Exercise prompt: Copy each line of the records that contains the word "documentclass".

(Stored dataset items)

*-*-*

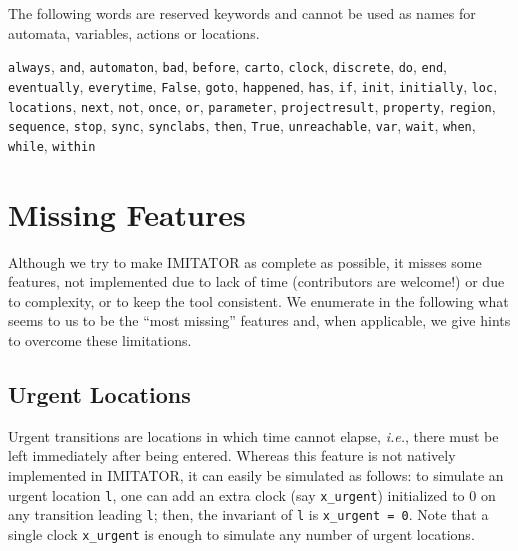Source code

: \documentclass[a4paper,11pt]{report}
\newcommand{\imitator}{\textsf{IMITATOR}}
\newcommand{\styleIMI}[1]{\textcolor{imicolor}{\texttt{#1}}}
\newcommand{\ie}{\textcolor{colorok}{\textit{i.e.}, }}
\begin{document}
The following words are reserved keywords and cannot be used as names for automata, variables, actions or locations. 

\styleIMI{always},
\styleIMI{and},
\styleIMI{automaton},
\styleIMI{bad},
\styleIMI{before},
\styleIMI{carto},
\styleIMI{clock},
\styleIMI{discrete},
\styleIMI{do},
\styleIMI{end},
\styleIMI{eventually},
\styleIMI{everytime},
\styleIMI{False},
\styleIMI{goto},
\styleIMI{happened},
\styleIMI{has},
\styleIMI{if},
\styleIMI{init},
\styleIMI{initially},
\styleIMI{loc},
\styleIMI{locations},
\styleIMI{next},
\styleIMI{not},
\styleIMI{once},
\styleIMI{or},
\styleIMI{parameter},
\styleIMI{projectresult},
\styleIMI{property},
\styleIMI{region},
\styleIMI{sequence},
\styleIMI{stop},
\styleIMI{sync},
\styleIMI{synclabs},
\styleIMI{then},
\styleIMI{True},
\styleIMI{unreachable},
\styleIMI{var},
\styleIMI{wait},
\styleIMI{when},
\styleIMI{while},
\styleIMI{within}






\chapter{Missing Features}

Although we try to make \imitator{} as complete as possible, it misses some features, not implemented due to lack of time (contributors are welcome!) or due to complexity, or to keep the tool consistent.
We enumerate in the following what seems to us to be the ``most missing'' features and, when applicable, we give hints to overcome these limitations.


\section{Urgent Locations}

Urgent transitions are locations in which time cannot elapse, \ie{} there must be left immediately after being entered.
Whereas this feature is not natively implemented in \imitator{}, it can easily be simulated as follows:
to simulate an urgent location \styleIMI{l}, one can add an extra clock (say \styleIMI{x\_urgent}) initialized to 0 on any transition leading \styleIMI{l}; then, the invariant of \styleIMI{l} is \styleIMI{x\_urgent = 0}.
Note that a single clock \styleIMI{x\_urgent} is enough to simulate any number of urgent locations.
\end{document}
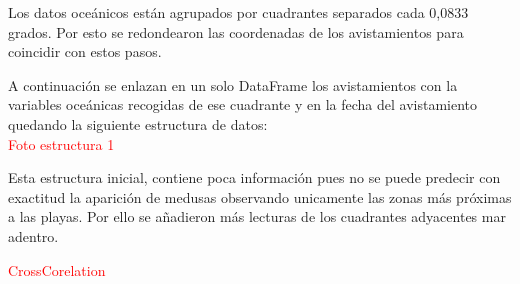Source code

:Los datos oceánicos están agrupados por cuadrantes separados cada 0,0833 grados. Por esto se redondearon las coordenadas de los avistamientos para coincidir con estos pasos. 

A continuación se enlazan en un solo DataFrame los avistamientos con la variables oceánicas recogidas de ese cuadrante y en la fecha del avistamiento quedando la siguiente estructura de datos:\\
\textcolor{red}{Foto estructura 1}

Esta estructura inicial, contiene poca información pues no se puede predecir con exactitud la aparición de medusas observando unicamente las zonas más próximas a las playas. Por ello se añadieron más lecturas de los cuadrantes adyacentes mar adentro.


\textcolor{red}{CrossCorelation}

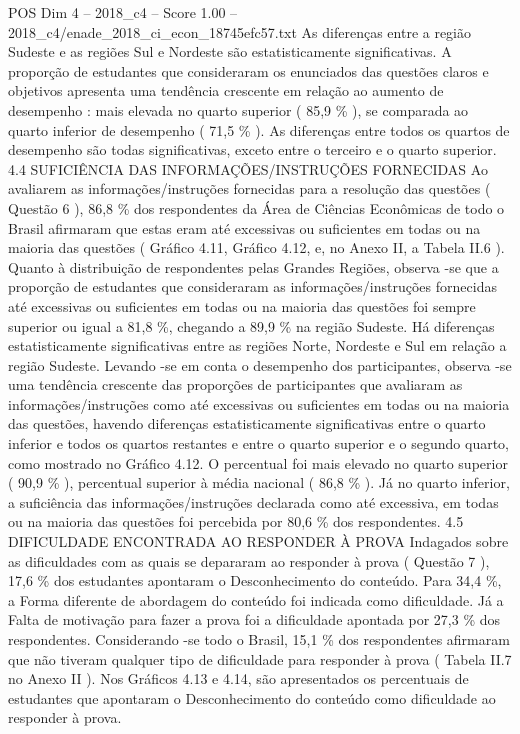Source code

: \begin{textsample}{POS Dim 4 – 2018\_c4 – Score 1.00 – 2018\_c4/enade\_2018\_ci\_econ\_18745efc57.txt}
As diferenças entre a região Sudeste e as regiões Sul e Nordeste são estatisticamente significativas.
A proporção de estudantes que consideraram os enunciados das questões claros e objetivos apresenta uma tendência crescente em relação ao aumento de desempenho : mais elevada no quarto superior ( 85,9 \% ), se comparada ao quarto inferior de desempenho ( 71,5 \% ).
As diferenças entre todos os quartos de desempenho são todas significativas, exceto entre o terceiro e o quarto superior. 4.4 SUFICIÊNCIA DAS INFORMAÇÕES/INSTRUÇÕES FORNECIDAS Ao avaliarem as informações/instruções fornecidas para a resolução das questões ( Questão 6 ), 86,8 \% dos respondentes da Área de Ciências Econômicas de todo o Brasil afirmaram que estas eram até excessivas ou suficientes em todas ou na maioria das questões ( Gráfico 4.11, Gráfico 4.12, e, no Anexo II, a Tabela II.6 ).
Quanto à distribuição de respondentes pelas Grandes Regiões, observa -se que a proporção de estudantes que consideraram as informações/instruções fornecidas até excessivas ou suficientes em todas ou na maioria das questões foi sempre superior ou igual a 81,8 \%, chegando a 89,9 \% na região Sudeste.
Há diferenças estatisticamente significativas entre as regiões Norte, Nordeste e Sul em relação a região Sudeste.
Levando -se em conta o desempenho dos participantes, observa -se uma tendência crescente das proporções de participantes que avaliaram as informações/instruções como até excessivas ou suficientes em todas ou na maioria das questões, havendo diferenças estatisticamente significativas entre o quarto inferior e todos os quartos restantes e entre o quarto superior e o segundo quarto, como mostrado no Gráfico 4.12.
O percentual foi mais elevado no quarto superior ( 90,9 \% ), percentual superior à média nacional ( 86,8 \% ).
Já no quarto inferior, a suficiência das informações/instruções declarada como até excessiva, em todas ou na maioria das questões foi percebida por 80,6 \% dos respondentes. 4.5 DIFICULDADE ENCONTRADA AO RESPONDER À PROVA Indagados sobre as dificuldades com as quais se depararam ao responder à prova ( Questão 7 ), 17,6 \% dos estudantes apontaram o Desconhecimento do conteúdo.
Para 34,4 \%, a Forma diferente de abordagem do conteúdo foi indicada como dificuldade.
Já a Falta de motivação para fazer a prova foi a dificuldade apontada por 27,3 \% dos respondentes.
Considerando -se todo o Brasil, 15,1 \% dos respondentes afirmaram que não tiveram qualquer tipo de dificuldade para responder à prova ( Tabela II.7 no Anexo II ).
Nos Gráficos 4.13 e 4.14, são apresentados os percentuais de estudantes que apontaram o Desconhecimento do conteúdo como dificuldade ao responder à prova.

\end{textsample}
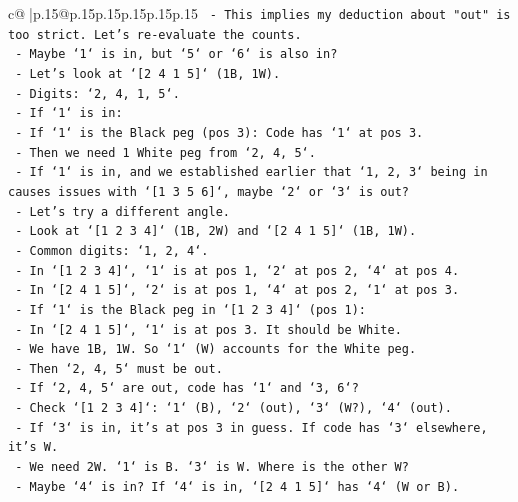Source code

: \documentclass{article}
\begin{document}
{\begin{supertabular}{c@{$\;$}|p{.15\linewidth}@{}p{.15\linewidth}p{.15\linewidth}p{.15\linewidth}p{.15\linewidth}p{.15\linewidth}}
{{{\texttt{    {-} This implies my deduction about "out" is too strict. Let's re{-}evaluate the counts.} \\
\texttt{    {-} Maybe `1` is in, but `5` or `6` is also in?} \\
\texttt{    {-} Let's look at `{[}2 4 1 5{]}` (1B, 1W).} \\
\texttt{        {-} Digits: `2, 4, 1, 5`.} \\
\texttt{        {-} If `1` is in:} \\
\texttt{            {-} If `1` is the Black peg (pos 3): Code has `1` at pos 3.} \\
\texttt{            {-} Then we need 1 White peg from `2, 4, 5`.} \\
\texttt{            {-} If `1` is in, and we established earlier that `1, 2, 3` being in causes issues with `{[}1 3 5 6{]}`, maybe `2` or `3` is out?} \\
\texttt{            {-} Let's try a different angle.} \\
\texttt{            {-} Look at `{[}1 2 3 4{]}` (1B, 2W) and `{[}2 4 1 5{]}` (1B, 1W).} \\
\texttt{            {-} Common digits: `1, 2, 4`.} \\
\texttt{            {-} In `{[}1 2 3 4{]}`, `1` is at pos 1, `2` at pos 2, `4` at pos 4.} \\
\texttt{            {-} In `{[}2 4 1 5{]}`, `2` is at pos 1, `4` at pos 2, `1` at pos 3.} \\
\texttt{            {-} If `1` is the Black peg in `{[}1 2 3 4{]}` (pos 1):} \\
\texttt{                {-} In `{[}2 4 1 5{]}`, `1` is at pos 3. It should be White.} \\
\texttt{                {-} We have 1B, 1W. So `1` (W) accounts for the White peg.} \\
\texttt{                {-} Then `2, 4, 5` must be out.} \\
\texttt{                {-} If `2, 4, 5` are out, code has `1` and `3, 6`?} \\
\texttt{                {-} Check `{[}1 2 3 4{]}`: `1` (B), `2` (out), `3` (W?), `4` (out).} \\
\texttt{                {-} If `3` is in, it's at pos 3 in guess. If code has `3` elsewhere, it's W.} \\
\texttt{                {-} We need 2W. `1` is B. `3` is W. Where is the other W?} \\
\texttt{                {-} Maybe `4` is in? If `4` is in, `{[}2 4 1 5{]}` has `4` (W or B).} \\
}}}
\end{supertabular}}
\end{document}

*-*-*

Problem solution:
: \documentclass[a4paper,11pt]{report}
: \documentclass{article}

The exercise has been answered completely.